→ Exercise directions:
All lines below between the line with "# About content" and the line with "instruction template (in", including both, must be copied exactly, and the pictures must be omitted.

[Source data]
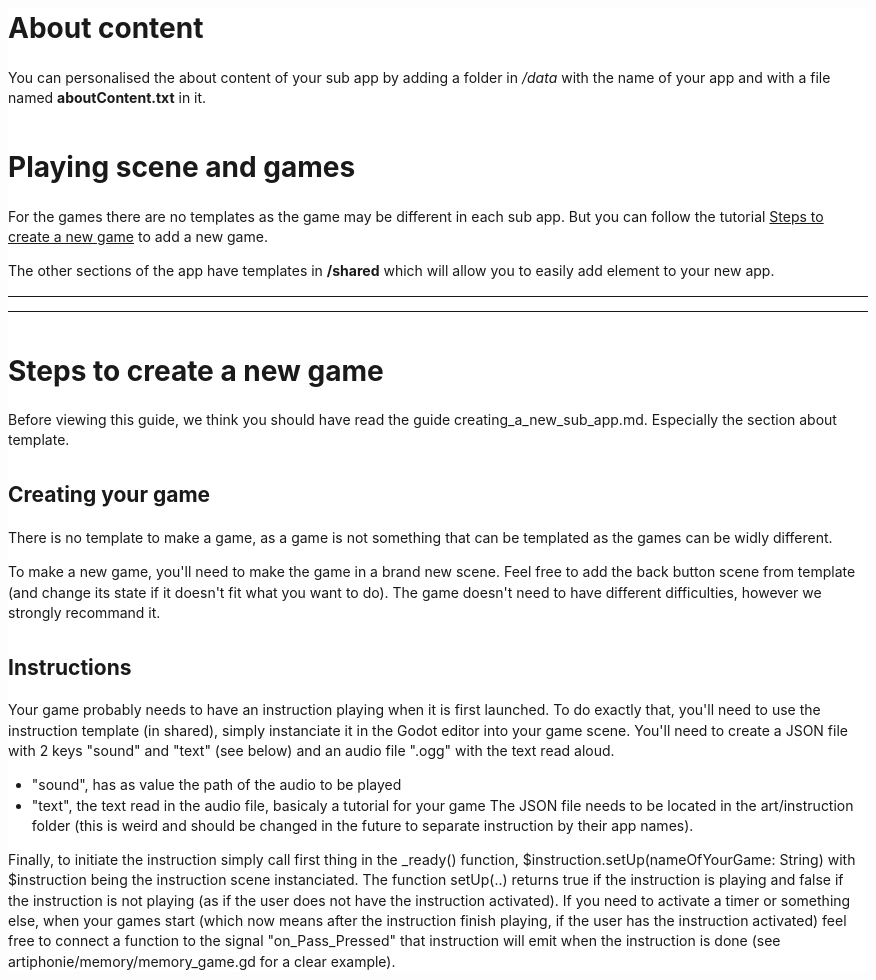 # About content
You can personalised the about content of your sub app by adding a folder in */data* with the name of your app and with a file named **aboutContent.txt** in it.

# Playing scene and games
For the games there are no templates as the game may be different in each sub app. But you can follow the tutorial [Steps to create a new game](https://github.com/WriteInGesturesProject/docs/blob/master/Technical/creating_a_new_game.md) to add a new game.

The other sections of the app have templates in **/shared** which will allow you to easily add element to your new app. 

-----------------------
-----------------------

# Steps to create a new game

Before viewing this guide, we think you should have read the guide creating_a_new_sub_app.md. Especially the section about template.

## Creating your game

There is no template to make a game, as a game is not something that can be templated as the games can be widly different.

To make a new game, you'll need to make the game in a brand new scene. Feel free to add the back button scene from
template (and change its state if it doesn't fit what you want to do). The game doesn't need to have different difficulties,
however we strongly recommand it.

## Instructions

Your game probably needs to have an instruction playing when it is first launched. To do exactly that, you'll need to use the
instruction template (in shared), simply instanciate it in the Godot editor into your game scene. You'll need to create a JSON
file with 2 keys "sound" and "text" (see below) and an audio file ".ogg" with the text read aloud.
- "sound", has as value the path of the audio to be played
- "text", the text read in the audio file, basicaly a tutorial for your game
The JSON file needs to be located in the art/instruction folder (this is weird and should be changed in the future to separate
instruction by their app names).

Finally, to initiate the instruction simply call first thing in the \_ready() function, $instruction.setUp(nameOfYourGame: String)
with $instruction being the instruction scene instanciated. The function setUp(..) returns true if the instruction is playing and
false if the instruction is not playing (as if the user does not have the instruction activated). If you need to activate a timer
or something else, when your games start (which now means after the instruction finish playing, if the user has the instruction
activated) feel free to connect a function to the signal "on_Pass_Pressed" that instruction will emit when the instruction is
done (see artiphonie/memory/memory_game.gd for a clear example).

==

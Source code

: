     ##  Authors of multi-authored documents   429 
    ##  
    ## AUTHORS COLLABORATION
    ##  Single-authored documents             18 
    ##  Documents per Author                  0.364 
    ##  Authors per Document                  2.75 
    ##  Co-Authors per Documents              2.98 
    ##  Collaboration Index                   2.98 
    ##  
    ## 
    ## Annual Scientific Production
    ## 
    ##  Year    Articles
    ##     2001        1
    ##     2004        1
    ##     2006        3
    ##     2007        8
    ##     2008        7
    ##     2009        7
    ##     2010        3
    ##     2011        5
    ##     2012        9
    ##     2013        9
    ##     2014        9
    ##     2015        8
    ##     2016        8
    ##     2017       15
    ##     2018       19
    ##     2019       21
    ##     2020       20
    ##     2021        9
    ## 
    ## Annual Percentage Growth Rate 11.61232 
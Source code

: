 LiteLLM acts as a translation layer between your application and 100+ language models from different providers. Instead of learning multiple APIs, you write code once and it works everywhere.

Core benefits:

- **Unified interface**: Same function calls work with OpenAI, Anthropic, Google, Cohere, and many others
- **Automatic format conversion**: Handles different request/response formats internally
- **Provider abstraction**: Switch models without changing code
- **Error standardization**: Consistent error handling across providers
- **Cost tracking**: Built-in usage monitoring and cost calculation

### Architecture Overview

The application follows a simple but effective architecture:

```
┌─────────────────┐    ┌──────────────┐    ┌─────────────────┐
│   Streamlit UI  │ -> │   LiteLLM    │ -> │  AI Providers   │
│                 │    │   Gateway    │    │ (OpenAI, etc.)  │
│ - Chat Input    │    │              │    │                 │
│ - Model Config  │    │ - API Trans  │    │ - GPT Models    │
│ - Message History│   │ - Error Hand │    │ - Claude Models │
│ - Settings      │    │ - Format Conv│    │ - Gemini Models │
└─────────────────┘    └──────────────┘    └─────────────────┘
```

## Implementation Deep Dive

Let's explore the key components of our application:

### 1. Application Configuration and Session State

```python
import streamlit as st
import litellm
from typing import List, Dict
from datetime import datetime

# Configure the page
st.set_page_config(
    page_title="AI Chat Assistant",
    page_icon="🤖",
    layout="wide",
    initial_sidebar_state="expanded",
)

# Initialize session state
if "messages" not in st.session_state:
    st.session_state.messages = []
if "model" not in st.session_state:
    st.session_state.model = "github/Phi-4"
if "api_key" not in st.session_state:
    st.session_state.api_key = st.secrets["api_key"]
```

→ Solution for this task:
 # About content
You can personalised the about content of your sub app by adding a folder in */data* with the name of your app and with a file named **aboutContent.txt** in it.

# Playing scene and games
For the games there are no templates as the game may be different in each sub app. But you can follow the tutorial [Steps to create a new game](https://github.com/WriteInGesturesProject/docs/blob/master/Technical/creating_a_new_game.md) to add a new game.

The other sections of the app have templates in **/shared** which will allow you to easily add element to your new app. 

-----------------------
-----------------------

# Steps to create a new game

Before viewing this guide, we think you should have read the guide creating_a_new_sub_app.md. Especially the section about template.

## Creating your game

There is no template to make a game, as a game is not something that can be templated as the games can be widly different.

To make a new game, you'll need to make the game in a brand new scene. Feel free to add the back button scene from
template (and change its state if it doesn't fit what you want to do). The game doesn't need to have different difficulties,
however we strongly recommand it.

## Instructions

Your game probably needs to have an instruction playing when it is first launched. To do exactly that, you'll need to use the
instruction template (in shared), simply instanciate it in the Godot editor into your game scene. You'll need to create a JSON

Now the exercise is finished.